[Stored data entries]
○ ○ ○ ○ ○ ○ ○

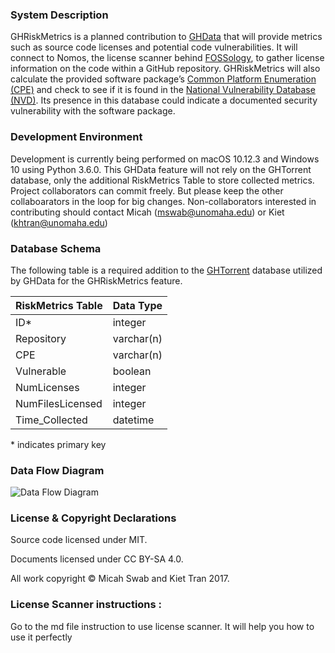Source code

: ### System Description
GHRiskMetrics is a planned contribution to [GHData](https://github.com/OSSHealth/ghdata) that will provide metrics such as source code licenses and potential code vulnerabilities. It will connect to Nomos, the license scanner behind [FOSSology](https://www.fossology.org), to gather license information on the code within a GitHub repository. GHRiskMetrics will also calculate the provided software package’s [Common Platform Enumeration (CPE)](https://scap.nist.gov/specifications/cpe/) and check to see if it is found in the [National Vulnerability Database (NVD)](https://nvd.nist.gov). Its presence in this database could indicate a documented security vulnerability with the software package.


### Development Environment
Development is currently being performed on macOS 10.12.3 and Windows 10 using Python 3.6.0. This GHData feature will not rely on the GHTorrent database, only the additional RiskMetrics Table to store collected metrics.
Project collaborators can commit freely. But please keep the other collaboarators in the loop for big changes.
Non-collaborators interested in contributing should contact Micah (mswab@unomaha.edu) or Kiet (khtran@unomaha.edu)

### Database Schema

The following table is a required addition to the [GHTorrent](http://ghtorrent.org/downloads.html) database utilized by GHData for the GHRiskMetrics feature.

| RiskMetrics Table | Data Type     |
| ----------------- | ------------- |
| ID*               | integer       |
| Repository        | varchar(n)    |
| CPE               | varchar(n)    |
| Vulnerable        | boolean       |
| NumLicenses       | integer       |
| NumFilesLicensed  | integer       |
| Time_Collected    | datetime      |

\* indicates primary key

### Data Flow Diagram

![Data Flow Diagram](data_flow_diagram.png)

### License & Copyright Declarations

Source code licensed under MIT.

Documents licensed under CC BY-SA 4.0.

All work copyright © Micah Swab and Kiet Tran 2017.

### License Scanner instructions :
Go to the md file instruction to use license scanner. It will help you how to use it perfectly
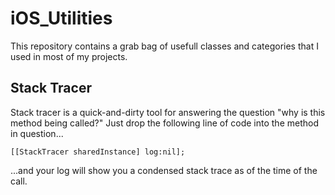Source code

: # iOS_Utilities #


This repository contains a grab bag of usefull classes and categories that I used in most of my projects.


## Stack Tracer ##

Stack tracer is a quick-and-dirty tool for answering the question "why is this method being called?"  Just drop the following line of code into the method in question...

	[[StackTracer sharedInstance] log:nil];

...and your log will show you a condensed stack trace as of the time of the call.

○ ○ ○ ○ ○ ○ ○

▶ _DIRECTIONS FOR THIS TASK_:
The result consists of the line with "## Stack Tracer ##" through the last line of the entries above, repeated exactly and with nothing else.

▶ _SOLUTION TO THIS EXERCISE_:
## Stack Tracer ##

Stack tracer is a quick-and-dirty tool for answering the question "why is this method being called?"  Just drop the following line of code into the method in question...

	[[StackTracer sharedInstance] log:nil];

...and your log will show you a condensed stack trace as of the time of the call.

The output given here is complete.